(Stored data entries)
Segment Open
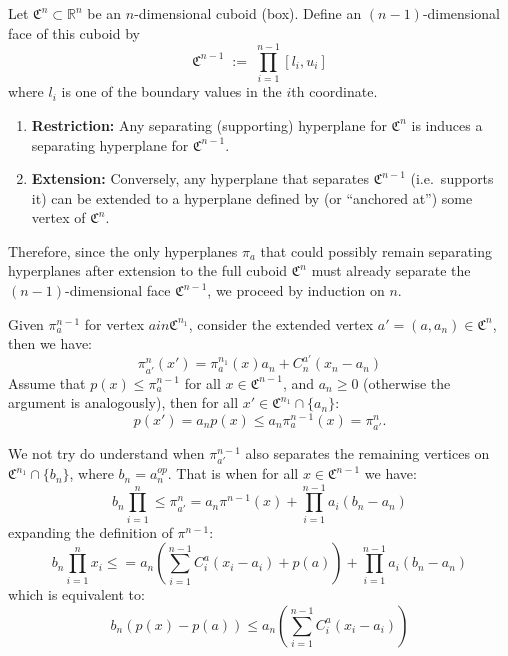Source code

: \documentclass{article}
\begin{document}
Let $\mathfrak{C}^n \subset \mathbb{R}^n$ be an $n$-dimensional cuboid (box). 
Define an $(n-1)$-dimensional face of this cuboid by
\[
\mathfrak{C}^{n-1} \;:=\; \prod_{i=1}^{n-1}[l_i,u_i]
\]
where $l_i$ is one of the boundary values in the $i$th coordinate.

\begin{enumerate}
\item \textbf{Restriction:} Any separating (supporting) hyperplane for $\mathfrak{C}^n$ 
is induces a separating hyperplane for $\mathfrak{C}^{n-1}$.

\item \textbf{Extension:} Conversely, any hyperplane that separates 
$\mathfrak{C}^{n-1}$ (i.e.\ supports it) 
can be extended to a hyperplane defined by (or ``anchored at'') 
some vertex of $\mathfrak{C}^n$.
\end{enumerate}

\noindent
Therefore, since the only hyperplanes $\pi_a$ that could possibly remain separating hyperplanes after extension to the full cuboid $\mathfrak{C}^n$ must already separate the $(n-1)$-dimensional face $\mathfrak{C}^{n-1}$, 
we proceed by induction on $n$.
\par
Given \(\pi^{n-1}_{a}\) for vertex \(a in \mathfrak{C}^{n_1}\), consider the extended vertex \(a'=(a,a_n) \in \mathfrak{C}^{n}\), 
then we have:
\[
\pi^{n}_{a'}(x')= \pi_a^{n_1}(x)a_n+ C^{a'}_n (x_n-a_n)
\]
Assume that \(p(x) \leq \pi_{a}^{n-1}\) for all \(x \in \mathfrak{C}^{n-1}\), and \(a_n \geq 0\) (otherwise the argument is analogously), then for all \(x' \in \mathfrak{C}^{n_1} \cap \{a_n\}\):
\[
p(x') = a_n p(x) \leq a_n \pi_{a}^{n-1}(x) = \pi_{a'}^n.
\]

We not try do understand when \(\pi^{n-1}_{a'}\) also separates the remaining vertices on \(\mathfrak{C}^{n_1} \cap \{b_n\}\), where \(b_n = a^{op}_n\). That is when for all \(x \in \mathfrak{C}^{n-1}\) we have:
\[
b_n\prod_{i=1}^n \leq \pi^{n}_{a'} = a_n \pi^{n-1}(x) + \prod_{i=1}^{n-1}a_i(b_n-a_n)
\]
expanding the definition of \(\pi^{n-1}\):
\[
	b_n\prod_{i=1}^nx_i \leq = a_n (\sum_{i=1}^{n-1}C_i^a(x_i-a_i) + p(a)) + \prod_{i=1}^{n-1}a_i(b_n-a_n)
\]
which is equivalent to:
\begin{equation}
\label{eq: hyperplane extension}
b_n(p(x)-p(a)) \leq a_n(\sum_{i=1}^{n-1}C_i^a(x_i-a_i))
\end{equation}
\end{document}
Segment Closed
Segment Open
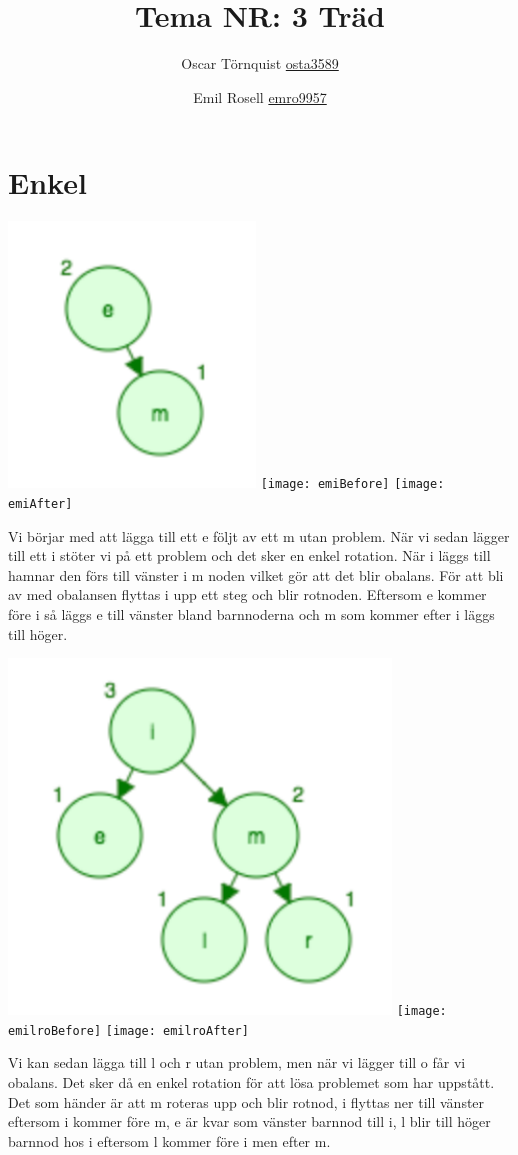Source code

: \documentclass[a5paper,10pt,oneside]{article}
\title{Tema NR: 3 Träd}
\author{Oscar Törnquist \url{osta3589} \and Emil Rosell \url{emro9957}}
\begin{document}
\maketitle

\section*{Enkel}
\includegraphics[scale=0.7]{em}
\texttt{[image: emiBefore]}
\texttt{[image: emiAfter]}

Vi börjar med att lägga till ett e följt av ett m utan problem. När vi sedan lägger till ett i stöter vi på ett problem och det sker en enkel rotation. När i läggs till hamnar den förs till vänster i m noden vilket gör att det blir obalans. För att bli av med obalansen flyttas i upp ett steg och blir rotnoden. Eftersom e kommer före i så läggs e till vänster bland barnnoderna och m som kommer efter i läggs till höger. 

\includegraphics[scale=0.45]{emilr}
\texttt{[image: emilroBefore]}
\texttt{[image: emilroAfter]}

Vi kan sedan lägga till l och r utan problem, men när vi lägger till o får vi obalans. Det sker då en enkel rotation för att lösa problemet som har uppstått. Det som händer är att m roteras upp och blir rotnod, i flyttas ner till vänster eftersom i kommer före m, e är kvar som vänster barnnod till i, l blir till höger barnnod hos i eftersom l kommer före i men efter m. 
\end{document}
Segment Closed
## Required work:
All lines in the preceding records that hold the word "documentclass" need to be copied.

## Expected answer:
: \documentclass{article}
: \documentclass[a5paper,10pt,oneside]{article}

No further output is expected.